Tuesday, February 1, 2011

Iran warns foreign warships in Persian Gulf

"The transit of ships via Persian Gulf is not illegal, but presence of foreign warships in the Persian Gulf on the pretext of thwarting threats is unacceptable," Firouzabadi said. 

He said that the Iranian navy fleet is in full control of the region investigating destination and cargo of any ship or vessel moving to pass through the area. 

"The Iranian navy warships are stationed in the Persian Gulf waters and they permit the transit of foreign ships after registering their name and other details," he added. 

He noted that the transit of American, British, French and Russian vessels to the Persian Gulf are taking place for many years and it shows their grudge for the region's oil resources. 

"The foreign countries have signed pacts with each other according to which each of them account for some the expenses of their presence in the region for plundering the region's oil resources," Major-General Firouzabadi said. 

He pointed out that the southern territorial coast of the Islamic Republic of Iran spread from the north of the Persian Gulf to the Strait of Hormuz. 

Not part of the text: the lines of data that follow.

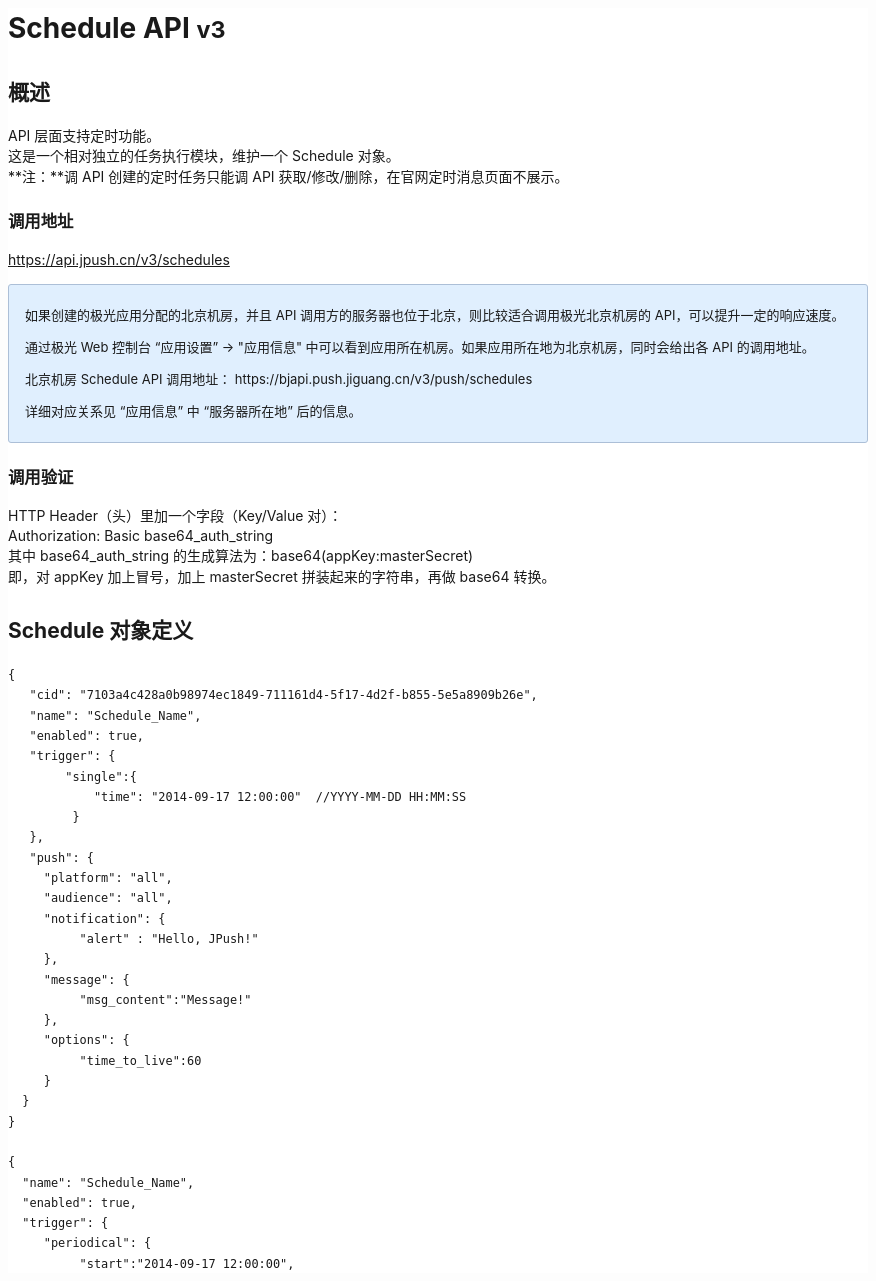 # Schedule API <small>v3</small>

## 概述

API 层面支持定时功能。  
这是一个相对独立的任务执行模块，维护一个 Schedule 对象。    
**注：**调 API 创建的定时任务只能调 API 获取/修改/删除，在官网定时消息页面不展示。

### 调用地址

https://api.jpush.cn/v3/schedules

<div style="font-size:13px;background: #E0EFFE;border: 1px solid #ACBFD7;border-radius: 3px;padding: 8px 16px;">

<p>如果创建的极光应用分配的北京机房，并且 API 调用方的服务器也位于北京，则比较适合调用极光北京机房的 API，可以提升一定的响应速度。</p>
<p>通过极光 Web 控制台 “应用设置” -> "应用信息" 中可以看到应用所在机房。如果应用所在地为北京机房，同时会给出各 API 的调用地址。</p>

<p>北京机房 Schedule API 调用地址： https://bjapi.push.jiguang.cn/v3/push/schedules </p>
<p>详细对应关系见 “应用信息” 中 “服务器所在地” 后的信息。</p>

</div>


### 调用验证

HTTP Header（头）里加一个字段（Key/Value 对）：  
Authorization: Basic base64_auth_string  
其中 base64_auth_string 的生成算法为：base64(appKey:masterSecret)  
即，对 appKey 加上冒号，加上 masterSecret 拼装起来的字符串，再做 base64 转换。

## Schedule 对象定义

```
{
   "cid": "7103a4c428a0b98974ec1849-711161d4-5f17-4d2f-b855-5e5a8909b26e",
   "name": "Schedule_Name",
   "enabled": true,
   "trigger": {
        "single":{ 
            "time": "2014-09-17 12:00:00"  //YYYY-MM-DD HH:MM:SS
         }
   },
   "push": {
     "platform": "all",
     "audience": "all",
     "notification": {
          "alert" : "Hello, JPush!"
     },
     "message": {
          "msg_content":"Message!"
     },
     "options": {
          "time_to_live":60
     }
  } 
}
  
{ 
  "name": "Schedule_Name",
  "enabled": true,
  "trigger": {
     "periodical": {
          "start":"2014-09-17 12:00:00",
```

The Iranian Army Navy and the IRGC Navy have tight cooperation in controlling the country's waterways and protecting Iran's interests inside territorial waters and in the high seas. 

Supreme Leader of the Islamic Revolution Ayatollah Khamenei in a ceremony to commemorate the National Navy Day in November praised the close cooperation between the naval forces of the Islamic Republic Army and the IRGC. 

Iran's naval power has even been acknowledged by foes. In a Sep. 11, 2008 report, the Washington Institute for the Near East Policy also said that in the two decades since the Iraqi imposed war on Iran, the Islamic Republic has excelled in naval capabilities and is able to wage unique asymmetric warfare against larger naval forces. 

According to the report, Iran's Navy has been transformed into a highly motivated, well-equipped, and well-financed force and is effectively in control of the world's oil lifeline, the Strait of Hormuz. 

The study says that if Washington takes military action against the Islamic Republic, the scale of Iran's response would likely be proportional to the scale of the damage inflicted on Iranian assets. 

The Islamic Republic's top military officials have repeatedly warned that in case of an attack by either the US or Israel, the country would target 32 American bases in the Middle East and close the strategic Strait of Hormuz. 

An estimated 40 percent of the world's oil supply passes through the waterway. 

A recent study by a fellow at Harvard's Olin Institute for Strategic Studies, Caitlin Talmadge, warned that Iran could use mines as well as missiles to block the strait, and that "it could take many weeks, even months, to restore the full flow of commerce, and more time still for the oil markets to be convinced that stability had returned".